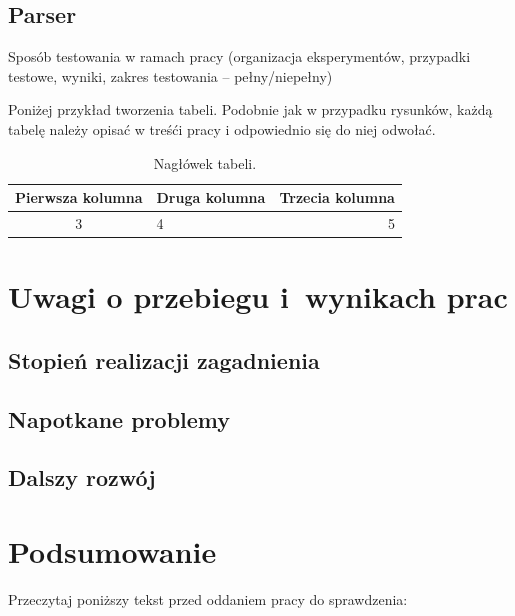 \documentclass[a4paper]{book}
\begin{document}
\section {Parser}
Sposób testowania w ramach pracy (organizacja eksperymentów, przypadki testowe, wyniki, zakres testowania -- pełny/niepełny)

Poniżej przykład tworzenia tabeli. Podobnie jak w przypadku rysunków, każdą tabelę należy opisać w treśći pracy i odpowiednio się do niej odwołać.

\begin{table}
	\centering
	\caption{Nagłówek tabeli.}
	\begin{tabular}{|c|l|r|}
		\hline
		Pierwsza kolumna & Druga kolumna & Trzecia kolumna \\
		\hline
		3 & 4 & 5 \\
		\hline 
	\end{tabular}
	\label{tab:przyklad_tabeli}
\end{table}

\chapter{Uwagi o przebiegu i~wynikach prac}
\section {Stopień realizacji zagadnienia}
\section{Napotkane problemy}
\section{Dalszy rozwój}

\chapter{Podsumowanie}


Przeczytaj poniższy tekst przed oddaniem pracy do sprawdzenia:


\end{document}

◆ ◆ ◆ ◆ ◆ ◆ ◆

The reply has to reproduce every line above verbatim and contain no pictures.

 \documentclass[a4paper]{book}
\begin{document}
\section {Parser}
Sposób testowania w ramach pracy (organizacja eksperymentów, przypadki testowe, wyniki, zakres testowania -- pełny/niepełny)

Poniżej przykład tworzenia tabeli. Podobnie jak w przypadku rysunków, każdą tabelę należy opisać w treśći pracy i odpowiednio się do niej odwołać.

\begin{table}
	\centering
	\caption{Nagłówek tabeli.}
	\begin{tabular}{|c|l|r|}
		\hline
		Pierwsza kolumna & Druga kolumna & Trzecia kolumna \\
		\hline
		3 & 4 & 5 \\
		\hline 
	\end{tabular}
	\label{tab:przyklad_tabeli}
\end{table}

\chapter{Uwagi o przebiegu i~wynikach prac}
\section {Stopień realizacji zagadnienia}
\section{Napotkane problemy}
\section{Dalszy rozwój}

\chapter{Podsumowanie}


Przeczytaj poniższy tekst przed oddaniem pracy do sprawdzenia:


\end{document}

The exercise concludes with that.